Kissmetrics Blog

A blog about analytics, marketing and testing

Built to optimize growth. Track, analyze and engage to get more customers.

Why Website Test Results Don’t Always Add Up & What To Do About It

If you do enough A/B testing, I promise that you will eventually have some variation of this problem:

You run a test. You see a 10% increase in conversion. You run a different, unrelated test. You see a 20% increase in conversion. You roll both winning branches out to 100% of your customers. You donʼt see a 30% increase in conversion.

Why? In every world Iʼve ever inhabited, 10 plus 20 equals 30, right? Youʼve proven that both changes youʼve made are improvements. Why arenʼt you seeing the expected overall increase in conversions when you roll them both out?
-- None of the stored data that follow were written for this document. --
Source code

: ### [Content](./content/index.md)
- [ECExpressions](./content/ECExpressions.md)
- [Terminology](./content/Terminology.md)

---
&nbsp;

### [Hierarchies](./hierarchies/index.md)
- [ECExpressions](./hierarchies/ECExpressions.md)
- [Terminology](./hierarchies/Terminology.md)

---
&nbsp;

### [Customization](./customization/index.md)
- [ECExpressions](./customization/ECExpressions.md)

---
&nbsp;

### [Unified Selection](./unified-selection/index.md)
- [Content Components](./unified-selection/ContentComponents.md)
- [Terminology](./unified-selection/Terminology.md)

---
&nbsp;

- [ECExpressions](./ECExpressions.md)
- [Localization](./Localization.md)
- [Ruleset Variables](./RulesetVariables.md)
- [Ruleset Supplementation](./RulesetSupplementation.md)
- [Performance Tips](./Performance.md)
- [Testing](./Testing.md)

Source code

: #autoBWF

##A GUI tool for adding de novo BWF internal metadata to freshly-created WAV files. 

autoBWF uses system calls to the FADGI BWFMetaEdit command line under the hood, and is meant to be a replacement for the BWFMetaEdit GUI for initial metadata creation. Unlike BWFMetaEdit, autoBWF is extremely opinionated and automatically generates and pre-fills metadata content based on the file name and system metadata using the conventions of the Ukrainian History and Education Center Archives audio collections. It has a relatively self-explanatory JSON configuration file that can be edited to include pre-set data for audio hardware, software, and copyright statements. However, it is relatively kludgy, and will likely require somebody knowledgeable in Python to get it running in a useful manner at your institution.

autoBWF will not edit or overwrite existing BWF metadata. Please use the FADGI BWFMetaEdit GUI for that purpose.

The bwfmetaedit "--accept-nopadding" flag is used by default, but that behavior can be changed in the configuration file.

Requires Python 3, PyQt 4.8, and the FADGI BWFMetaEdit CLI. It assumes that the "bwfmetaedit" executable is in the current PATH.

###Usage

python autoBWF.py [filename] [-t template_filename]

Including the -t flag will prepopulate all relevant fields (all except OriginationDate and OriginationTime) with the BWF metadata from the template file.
There are lots of different reasons this can happen. Here are a few:

The Changes Affected the Same Group of People

You may be causing some problems for some of your users. I know, itʼs a chilling thought. But the truth is, something youʼre doing is probably keeping some of your users from doing something you want them to do.

The interesting thing is that there may be a lot of different ways to fix this problem youʼre causing. For example, if itʼs impossible for some people to purchase products on your site because you only accept Visa, you might experiment with also offering American Express or MasterCard.

So, letʼs say that you run two separate tests, one that adds AmEx, and one that adds MasterCard. You run them as separate tests because you want to gauge which is most attractive to your users. Or because you just love running tests.

Now letʼs say that each new payment method gives you a positive increase in revenue of 20%. Youʼd think that, if you combined them, youʼd get a revenue increase of 40%, right? Nope.

Imagine somebody who doesnʼt have a Visa, but does have both a MasterCard and an AmEx. Their problem (that they canʼt purchase because they donʼt have Visa) goes away regardless of which new payment method you end up implementing. Implementing both doesnʼt mean theyʼll spend twice as much.

Want to Avoid This?

If youʼre running several different tests that all act on the same metric, youʼre almost certainly going to hit this problem. Itʼs enough to be aware that itʼs happening and not to plan on test results adding up exactly.

Other Changes Are Hurting You

It seems like it would go without saying, but A/B tests only test A against B. They donʼt take into account other changes you may be making at the same time.

For example, letʼs say you run several tests to improve your registration flow. In each test, youʼre seeing statistically significant improvements in registrations. However, when you eventually release all the changes out to 100% of your new users, youʼre just not seeing as much improvement in the actual number of people who are registering as you expected.

The first question you should ask yourself is, “What else did I change?” So many things can affect registrations. For example, maybe youʼve changed the type of user youʼre acquiring, and the new users are less likely to register. Maybe something you did is slowing down your page load, and thatʼs causing fewer people to make it through registration. Maybe youʼre running another test that is having a seriously negative impact.

Want to Avoid This?

Make sure you know everything that might have an impact on the key metrics youʼre measuring, and test all of it.

If youʼre only testing your major features, youʼll never know if some ʻtrivial changeʼ you pushed out without thinking about it is actually counteracting the benefits you expect to receive from an experiment.

The Changes Interact

A/B tests are perfect for what I call ʻone variable changesʼ. For example, theyʼre great if youʼre testing a landing page, and you want to see if you get more conversions with a blue button or a red button. Things like this can have a surprising impact.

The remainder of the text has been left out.